Enabling Communities: Communication and Cooperation in and on Knowledge Landscapes

Workshop Proposal PDC 2000

 

Peter Mambrey Volkmar Pipek

GMD-FIT ProSEC, Inst. For Computer Science III

German National Research Center for Information Technology University of Bonn

Schloss Birlinghoven Roemerstr. 164

53754 St. Augustin, Germany 53117 Bonn; Germany mambrey@gmd.de pipek@cs.uni-bonn.de

 

ABSTRACT

This workshop will unite researchers and practitioners from as different fields as virtual organizations, local community networks, virtual communities, computer science, business administration, social and political sciences. The shared interest addressed in this workshop is the management of knowledge in more informal, lesser organized settings, viewed as the collaborative building, usage and extension of a shared knowledge landscape. Especially organizational and/or technological measures to motivate and improve knowledge sharing and collaborative learning will be discussed.

Keywords

Knowledge Management, Collaborative Learning, Communities, CSCW, CSCL

Description

The metaphor of "knowledge landscapes" reflects many aspects of knowledge management, knowledge sharing and collaborative learning: Different kinds of knowledge have different degrees of visibility (depending on the position of the observer), knowledge in a special area can be seeded and grown, different ways to reach a knowledge level can have different degrees of difficulty (scouts may find easier paths and shortcuts), pioneering teams may challenge unknown territory collaboratively with an expedition, etc. Observers may become active and even change the landscapes themselves by building new "sights" and new "parks" or extending existing ones. The more self-organized structure of these activities makes participation a central collaboration principle.

Computer- and network-based knowledge representation and processing is envisioned as one of the most thrilling application areas in computer science. Now, with computers finding their way into almost all organizations and most households, and with the Internet and the WWW as a shared infrastructure, technology has reached a level of maturity that may make visions happen.

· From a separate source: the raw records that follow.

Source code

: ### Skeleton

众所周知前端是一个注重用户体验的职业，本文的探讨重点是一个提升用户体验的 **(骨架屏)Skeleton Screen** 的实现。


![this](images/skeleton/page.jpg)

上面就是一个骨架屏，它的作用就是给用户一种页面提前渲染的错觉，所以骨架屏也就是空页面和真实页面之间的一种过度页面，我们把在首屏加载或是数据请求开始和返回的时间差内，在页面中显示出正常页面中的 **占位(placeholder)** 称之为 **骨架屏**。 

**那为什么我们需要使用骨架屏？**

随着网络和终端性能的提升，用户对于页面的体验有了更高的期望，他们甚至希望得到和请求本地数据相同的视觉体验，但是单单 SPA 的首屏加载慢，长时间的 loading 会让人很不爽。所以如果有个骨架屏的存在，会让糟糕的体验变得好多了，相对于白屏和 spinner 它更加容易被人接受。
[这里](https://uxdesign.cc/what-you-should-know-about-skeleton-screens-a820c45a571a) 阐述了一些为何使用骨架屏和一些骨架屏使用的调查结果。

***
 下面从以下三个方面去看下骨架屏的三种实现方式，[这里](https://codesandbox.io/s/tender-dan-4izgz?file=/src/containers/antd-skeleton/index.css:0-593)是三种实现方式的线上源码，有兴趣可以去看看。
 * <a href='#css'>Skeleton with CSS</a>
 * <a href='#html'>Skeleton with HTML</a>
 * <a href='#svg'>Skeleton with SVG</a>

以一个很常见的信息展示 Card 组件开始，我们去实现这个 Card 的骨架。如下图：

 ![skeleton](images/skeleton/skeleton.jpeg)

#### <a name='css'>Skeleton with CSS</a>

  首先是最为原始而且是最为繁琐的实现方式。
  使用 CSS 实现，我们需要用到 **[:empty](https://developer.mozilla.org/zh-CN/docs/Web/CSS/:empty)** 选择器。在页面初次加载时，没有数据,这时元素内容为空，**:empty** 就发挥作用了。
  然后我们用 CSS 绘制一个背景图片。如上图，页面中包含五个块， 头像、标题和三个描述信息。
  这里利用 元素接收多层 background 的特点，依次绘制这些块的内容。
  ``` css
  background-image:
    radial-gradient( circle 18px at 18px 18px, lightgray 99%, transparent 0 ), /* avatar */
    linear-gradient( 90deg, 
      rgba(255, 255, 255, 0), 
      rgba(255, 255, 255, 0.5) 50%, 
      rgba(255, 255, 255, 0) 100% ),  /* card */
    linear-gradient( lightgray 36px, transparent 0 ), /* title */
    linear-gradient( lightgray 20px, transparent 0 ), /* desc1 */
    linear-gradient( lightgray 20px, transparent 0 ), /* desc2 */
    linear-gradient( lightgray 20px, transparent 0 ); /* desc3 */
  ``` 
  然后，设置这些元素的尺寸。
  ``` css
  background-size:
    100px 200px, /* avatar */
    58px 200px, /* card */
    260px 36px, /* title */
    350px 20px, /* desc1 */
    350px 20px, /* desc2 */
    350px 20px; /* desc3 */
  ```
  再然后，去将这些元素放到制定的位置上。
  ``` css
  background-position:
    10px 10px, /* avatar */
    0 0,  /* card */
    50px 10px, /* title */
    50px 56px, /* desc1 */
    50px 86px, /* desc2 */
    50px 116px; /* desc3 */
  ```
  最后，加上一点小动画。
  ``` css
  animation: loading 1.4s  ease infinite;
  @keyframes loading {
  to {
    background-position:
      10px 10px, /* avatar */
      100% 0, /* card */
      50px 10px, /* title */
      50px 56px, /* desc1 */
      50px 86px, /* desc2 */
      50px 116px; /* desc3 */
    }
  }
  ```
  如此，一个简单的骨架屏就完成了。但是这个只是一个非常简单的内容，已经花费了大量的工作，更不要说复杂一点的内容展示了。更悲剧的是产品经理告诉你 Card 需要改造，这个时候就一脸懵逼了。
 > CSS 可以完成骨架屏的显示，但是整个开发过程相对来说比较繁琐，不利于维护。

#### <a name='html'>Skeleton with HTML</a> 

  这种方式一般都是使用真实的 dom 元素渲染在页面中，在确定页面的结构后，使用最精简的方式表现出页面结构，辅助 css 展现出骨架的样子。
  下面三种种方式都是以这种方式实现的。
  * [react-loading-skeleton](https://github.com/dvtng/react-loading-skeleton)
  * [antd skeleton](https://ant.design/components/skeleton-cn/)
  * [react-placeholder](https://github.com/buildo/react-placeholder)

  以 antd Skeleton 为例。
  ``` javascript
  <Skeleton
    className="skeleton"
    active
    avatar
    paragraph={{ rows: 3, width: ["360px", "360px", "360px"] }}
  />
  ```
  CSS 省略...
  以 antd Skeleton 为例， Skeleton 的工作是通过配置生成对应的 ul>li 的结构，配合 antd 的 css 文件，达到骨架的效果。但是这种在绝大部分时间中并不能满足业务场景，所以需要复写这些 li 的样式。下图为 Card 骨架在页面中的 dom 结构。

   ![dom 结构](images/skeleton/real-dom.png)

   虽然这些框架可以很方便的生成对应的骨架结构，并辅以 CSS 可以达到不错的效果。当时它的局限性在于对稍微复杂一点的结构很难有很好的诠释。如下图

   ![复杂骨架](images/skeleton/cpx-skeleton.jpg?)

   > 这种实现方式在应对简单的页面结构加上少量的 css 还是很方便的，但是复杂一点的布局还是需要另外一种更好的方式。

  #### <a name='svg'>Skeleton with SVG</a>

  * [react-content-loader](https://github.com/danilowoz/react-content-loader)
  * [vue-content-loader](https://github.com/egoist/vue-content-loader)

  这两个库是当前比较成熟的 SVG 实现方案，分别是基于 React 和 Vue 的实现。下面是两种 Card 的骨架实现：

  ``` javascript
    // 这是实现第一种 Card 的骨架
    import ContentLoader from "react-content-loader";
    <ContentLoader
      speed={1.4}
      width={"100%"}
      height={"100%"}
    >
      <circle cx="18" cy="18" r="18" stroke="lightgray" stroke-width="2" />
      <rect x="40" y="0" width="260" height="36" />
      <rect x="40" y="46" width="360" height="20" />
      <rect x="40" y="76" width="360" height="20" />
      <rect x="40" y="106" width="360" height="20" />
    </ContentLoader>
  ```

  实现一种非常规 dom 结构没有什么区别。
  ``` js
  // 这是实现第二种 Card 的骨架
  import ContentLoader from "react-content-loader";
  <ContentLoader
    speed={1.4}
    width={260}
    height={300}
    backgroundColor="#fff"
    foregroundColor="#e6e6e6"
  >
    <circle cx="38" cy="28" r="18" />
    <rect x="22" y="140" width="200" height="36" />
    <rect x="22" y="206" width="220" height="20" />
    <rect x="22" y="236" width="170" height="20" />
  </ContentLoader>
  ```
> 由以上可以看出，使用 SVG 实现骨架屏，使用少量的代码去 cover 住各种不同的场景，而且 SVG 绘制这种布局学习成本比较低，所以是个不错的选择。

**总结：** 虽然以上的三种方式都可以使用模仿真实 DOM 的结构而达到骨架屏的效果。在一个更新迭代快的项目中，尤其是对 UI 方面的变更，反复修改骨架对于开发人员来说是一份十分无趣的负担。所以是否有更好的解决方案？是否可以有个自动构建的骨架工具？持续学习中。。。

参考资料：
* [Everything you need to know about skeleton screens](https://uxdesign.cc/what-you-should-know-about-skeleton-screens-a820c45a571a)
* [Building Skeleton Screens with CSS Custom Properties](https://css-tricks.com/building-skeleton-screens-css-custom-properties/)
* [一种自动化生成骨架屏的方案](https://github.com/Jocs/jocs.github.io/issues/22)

Knowledge management as a discipline in computer science or in the economic sciences has always been investigated from the perspective of knowledge as a valuable resource for organizations and their goals. Which aspects of knowledge management change when knowledge is seen as a resource for a more informal community of cooperating entities, as we encounter it in virtual organizations, communities of practice, communities of interest, local community networks or even society as a whole? We anticipate the discussion of the following questions:

  • Knowledge Sharing: What are the dynamics of knowledge sharing? Why do people share knowledge? What organizational or technological measures improve knowledge sharing? How can the demand for knowledge be measured and visualized?
  • Collaborative Knowledge Building: How can we support the collaboration in the knowledge production process?
  • Knowledge Scouting: How can knowledge resp. its representations (documents, books, experts, etc.) be reviewed, evaluated, highlighted, recommended and connected by individuals and/or groups?
  • Supporting the casual user: How can we improve tools in a way that they are prepared for the casual users, who do not want to spend excessive amounts of time on navigation and landscape forming?
  • Bridging divides: What divides hinder equal-righted usage and design of knowledge landscapes? How can the gaps be bridged or narrowed?

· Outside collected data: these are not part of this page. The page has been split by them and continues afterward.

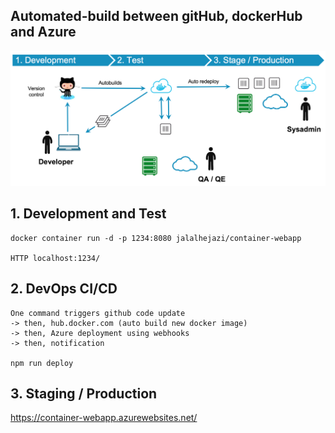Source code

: ## Automated-build between gitHub, dockerHub and Azure

<img   src="https://raw.githubusercontent.com/Jalalhejazi/container-webapp/master/public/ci-cd-workflow.png" alt="ci cd"/></img>


## 1. Development and Test

```
docker container run -d -p 1234:8080 jalalhejazi/container-webapp

HTTP localhost:1234/
```


## 2. DevOps CI/CD 

```
One command triggers github code update 
-> then, hub.docker.com (auto build new docker image) 
-> then, Azure deployment using webhooks
-> then, notification 

npm run deploy

```

## 3. Staging / Production 

https://container-webapp.azurewebsites.net/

We believe that these issues have to be discussed in the context of three new challenges the shift to "lesser organized" settings poses:

  • Mass: Some of these lesser organized settings might come with huge amounts of users for the knowledge landscapes.
  • Heterogeneity: The users and their uses are much more heterogeneous (interests, abilities, intentions, etc.) than those in organized settings.
  • "Wobblity": Activity and dedication of individual users may vary largely across time. Fluctuation in "knowledge landscape projects" is much more usual than in organized settings.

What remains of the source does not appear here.